Auch weitere Sitzgelegenheiten wären ein Plus für die Messe, die bis Sonntag wieder Kunstinteressierte und Sammler in die Marx-Halle lädt. Wer nicht zu den VIPs zählt, fläzt heuer nur auf einigen „Enzos“, den Sitzmöbeln aus dem MuseumsQuartier, dieses präsentiert sich wie viele weitere Kunstinstitutionen auf der Messe.
Erforschungen
Überhaupt ist die Annäherung zwischen Galerien und Museen ein Merkmal, das in der heurigen VC-Ausgabe – der ersten, die von der künstlerischen Leiterin Johanna Chromik verantwortet wird – ins Auge sticht.
Chromik hat das Format „Explorations“ („Erforschungen“) ins Leben gerufen, einen Sektor, für den Belvedere-Chefkurator Harald Kreijci die Auswahl traf. Er fokussiert dabei auf Kunstschaffende der 1960er und ’70er Jahre, die „an das Erbe des Nachkriegs-Surrealismus anknüpfen“, und nutzt die Ressourcen des Kunsthandels für eine interessante Themenschau. Wer kennt etwa Tess Jaray – Großnichte der einstigen Eigentümerin von Schieles „Bildnis Wally“, Lea Bondi-Jaray –, die in den 1960ern in London abstrakte Bilder auf Basis von Ansichten des Stephansdoms schuf?
Einige Werke in Kreijcis Auswahl docken an museales Programm an. Die Schau zu Josef Bauer im Belvedere 21 findet ihr Echo etwa am Stand der Galerie Krobath: Bauers allererste „körpernahe Form – eine tragbare Skulptur und damit ein Vorfahr von Franz Wests „Passstücken“ – ist dort um 40.000 Euro zu haben. Das Werk des Malers Alfred Klinkan, eben in der Neuen Galerie Graz gewürdigt, wird im Rahmen der „Explorations“ von der Galerie bei der Albertina/Zetter präsentiert.
Die Op-Art mit ihren famosen optischen Täuschungen – derzeit Gegenstand einer Schau im Wiener mumok – findet sich mit Positionen wie Alberto Biasi ebenso in Kreijcis Auswahl. Auch abseits der Sonder-Sektion hängen sich viele Aussteller an die Op-Art an, vor allem solche aus Ungarn, der Heimat des Pioniers Victor Vasarely.
Die Galerie acb (Budapest) spinnt den Faden mit Namen wie Tibor Cziky und Agnes Denes in die Gegenwart weiter. Mit Péter Türk hat die Vintage Galeria, ebenfalls aus Budapest, einen weiteren „Klassiker“ im Programm. Die Galerie Suppan aus Wien zeigt ebenso Geometrisches von einst und jetzt.

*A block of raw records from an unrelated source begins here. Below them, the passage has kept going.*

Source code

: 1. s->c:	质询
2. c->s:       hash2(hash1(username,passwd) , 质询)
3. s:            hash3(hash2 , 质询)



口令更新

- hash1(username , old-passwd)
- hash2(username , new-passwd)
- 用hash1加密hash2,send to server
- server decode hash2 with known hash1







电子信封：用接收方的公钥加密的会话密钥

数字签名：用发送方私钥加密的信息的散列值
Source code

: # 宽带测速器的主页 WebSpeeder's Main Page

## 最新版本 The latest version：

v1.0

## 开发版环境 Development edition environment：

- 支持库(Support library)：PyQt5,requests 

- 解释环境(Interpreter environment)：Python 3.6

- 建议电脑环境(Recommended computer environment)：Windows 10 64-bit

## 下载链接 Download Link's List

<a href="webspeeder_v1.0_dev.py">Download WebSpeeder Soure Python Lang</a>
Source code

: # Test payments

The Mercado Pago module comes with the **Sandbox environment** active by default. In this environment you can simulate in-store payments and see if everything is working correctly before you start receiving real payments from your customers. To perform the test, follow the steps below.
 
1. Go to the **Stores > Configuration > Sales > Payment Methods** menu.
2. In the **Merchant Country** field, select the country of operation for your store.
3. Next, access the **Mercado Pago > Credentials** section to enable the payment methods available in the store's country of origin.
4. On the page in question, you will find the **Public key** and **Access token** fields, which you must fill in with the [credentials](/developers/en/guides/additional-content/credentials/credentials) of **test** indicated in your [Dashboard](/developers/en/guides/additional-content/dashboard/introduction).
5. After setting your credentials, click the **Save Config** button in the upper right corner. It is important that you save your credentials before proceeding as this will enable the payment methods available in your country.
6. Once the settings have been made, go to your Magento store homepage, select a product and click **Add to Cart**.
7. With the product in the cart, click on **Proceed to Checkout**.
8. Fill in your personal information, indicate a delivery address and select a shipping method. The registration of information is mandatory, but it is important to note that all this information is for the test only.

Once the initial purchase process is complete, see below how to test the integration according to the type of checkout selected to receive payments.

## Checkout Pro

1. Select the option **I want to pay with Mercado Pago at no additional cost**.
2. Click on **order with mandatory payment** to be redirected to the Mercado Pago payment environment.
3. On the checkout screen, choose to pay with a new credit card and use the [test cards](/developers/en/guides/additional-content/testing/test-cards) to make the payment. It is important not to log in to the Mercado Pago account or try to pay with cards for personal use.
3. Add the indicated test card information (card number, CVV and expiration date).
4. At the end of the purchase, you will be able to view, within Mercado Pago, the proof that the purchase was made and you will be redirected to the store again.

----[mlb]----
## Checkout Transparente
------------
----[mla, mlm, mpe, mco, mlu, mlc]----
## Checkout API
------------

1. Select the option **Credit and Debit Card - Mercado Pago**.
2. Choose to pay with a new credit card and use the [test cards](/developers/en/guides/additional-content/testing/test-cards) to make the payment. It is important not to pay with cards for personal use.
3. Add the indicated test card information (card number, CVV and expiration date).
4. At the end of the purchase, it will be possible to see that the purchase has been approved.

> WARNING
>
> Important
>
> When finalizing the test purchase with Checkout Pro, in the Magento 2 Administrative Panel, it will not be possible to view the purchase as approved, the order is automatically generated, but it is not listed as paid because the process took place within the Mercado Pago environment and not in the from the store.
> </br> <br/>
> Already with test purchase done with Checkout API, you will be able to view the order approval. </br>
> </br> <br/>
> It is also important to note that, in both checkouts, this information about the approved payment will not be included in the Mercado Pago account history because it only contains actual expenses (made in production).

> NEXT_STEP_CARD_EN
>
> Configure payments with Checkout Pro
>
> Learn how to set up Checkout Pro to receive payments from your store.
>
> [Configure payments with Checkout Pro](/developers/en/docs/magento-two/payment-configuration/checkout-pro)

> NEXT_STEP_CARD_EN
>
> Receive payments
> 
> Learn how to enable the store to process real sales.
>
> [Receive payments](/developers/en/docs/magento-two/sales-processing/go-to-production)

Der Status der „Viennacontemporary“ als ein Ort, an dem sich Kunst Osteuropas entdecken lässt, scheint unter Chromik gesichert. An manchen Punkten stellt sich allerdings doch die Frage, ob der forschende Blick der Messe nicht ein wenig zu sehr in die Vergangenheit gerichtet ist: Zwar gibt es nach wie vor die „Zone 1“, die jungen Kunstschaffenden mit Wien-Bezug vorbehalten ist – hervorzuheben ist hier etwa die Solopräsentation von Sophie Thun (Galerie Sophie Tappeiner) und die Malerei-Installation von Stefan Reiterer (Galerie Crone). Doch die jugendliche Energie hat es schwer, sich gegen die museal grundierten Angebote durchzusetzen.
Ob eine Kunstmesse sich mit Hipness, Luxus oder mit musealer Seriosität zu profilieren trachtet, ist freilich freilich auch eine Frage des (kaufenden) Publikums, das sie mobilisieren kann und will. Chromik, die aus dem hippen Berlin nach Wien kam, schätzt das hiesige Publikum offenbar etwas konservativ ein. Und vielleicht hat sie ja recht.